El Hilton de Guaymallén: Entre rumores de deudas millonarias y un presunto “despacho paralelo”
En un escenario donde la presión fiscal sobre el contribuyente promedio no da tregua, diversas versiones sobre el manejo de las cuentas públicas en Guaymallén han comenzado a circular con fuerza, encendiendo alarmas que trascenderían lo meramente administrativo. Según trascendidos, el hotel Hilton Mendoza —emblema del sector de lujo en el departamento— se encontraría en el centro de una polémica por haber acumulado, presuntamente, una deuda superior a los 770 millones de pesos en concepto de tasas municipales. Para cualquier observador que analice con rigor el funcionamiento de las instituciones, el dato más sensible no sería solo la supuesta morosidad de la firma KLP Emprendimientos S.A., sino el rumor de que el establecimiento habría funcionado como una suerte de extensión informal de la intendencia de Marcos Calvente.

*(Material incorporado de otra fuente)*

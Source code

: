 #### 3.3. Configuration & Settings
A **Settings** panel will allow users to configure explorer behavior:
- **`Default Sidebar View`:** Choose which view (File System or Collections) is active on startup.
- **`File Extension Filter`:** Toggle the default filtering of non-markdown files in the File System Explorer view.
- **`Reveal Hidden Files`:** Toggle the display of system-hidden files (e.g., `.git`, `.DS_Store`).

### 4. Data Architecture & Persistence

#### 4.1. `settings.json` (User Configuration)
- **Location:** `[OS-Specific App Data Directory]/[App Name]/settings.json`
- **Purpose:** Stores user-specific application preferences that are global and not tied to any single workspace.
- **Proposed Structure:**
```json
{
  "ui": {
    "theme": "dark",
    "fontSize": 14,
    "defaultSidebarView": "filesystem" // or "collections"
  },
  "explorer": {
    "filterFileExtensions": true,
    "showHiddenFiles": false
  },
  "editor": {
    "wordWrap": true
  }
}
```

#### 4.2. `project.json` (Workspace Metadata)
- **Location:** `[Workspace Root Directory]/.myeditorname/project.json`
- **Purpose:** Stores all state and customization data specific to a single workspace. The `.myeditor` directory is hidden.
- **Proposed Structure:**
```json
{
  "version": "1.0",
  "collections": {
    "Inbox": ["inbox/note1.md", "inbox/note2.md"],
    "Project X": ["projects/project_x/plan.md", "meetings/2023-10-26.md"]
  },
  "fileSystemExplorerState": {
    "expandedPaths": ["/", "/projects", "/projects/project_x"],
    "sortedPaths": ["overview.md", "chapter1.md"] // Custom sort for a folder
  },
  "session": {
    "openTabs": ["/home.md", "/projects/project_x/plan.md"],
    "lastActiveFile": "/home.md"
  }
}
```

El análisis de estas versiones revelaría una asimetría que, de confirmarse, golpearía la densidad institucional del municipio. Mientras la deuda habría crecido supuestamente sin señales de pago durante años, existirían testimonios que indican que el intendente y su círculo íntimo habrían frecuentado las instalaciones del hotel como sede habitual de reuniones con funcionarios y asesores. Bajo esta lupa técnica, la existencia de una “oficina paralela” expondría una gestión presuntamente movida por el privilegio: la convivencia entre un gran contribuyente en mora y el circuito cotidiano del poder político sería un dato que, de verificarse, fulminaría el relato de la equidad tributaria. Resulta llamativo que, según se informa, la empresa habría firmado un plan de pagos de 30 millones de pesos mensuales con una celeridad sugestiva, coincidiendo con la reciente exposición pública del caso.
Este episodio funcionaría como un test de estrés para la responsabilidad pública en un departamento que atraviesa graves tensiones estructurales.
Mientras el contribuyente de a pie enfrentaría intimaciones por deudas menores, el lujo del Hilton habría operado, presuntamente, como el telón de fondo de una política que podría estar desconectada de la realidad territorial de Guaymallén. Bajo la mirada de los especialistas, la regularización apresurada no borraría las dudas sobre la naturaleza de los acuerdos que se habrían celebrado en esos salones. La verdadera transparencia residiría en la capacidad de auditar al poder sin miramientos; cualquier indicio de uso de espacios privados con deudas pendientes como despachos informales no haría más que alimentar la distancia entre la dirigencia y un departamento que reclama servicios básicos por encima de presuntos beneficios de casta.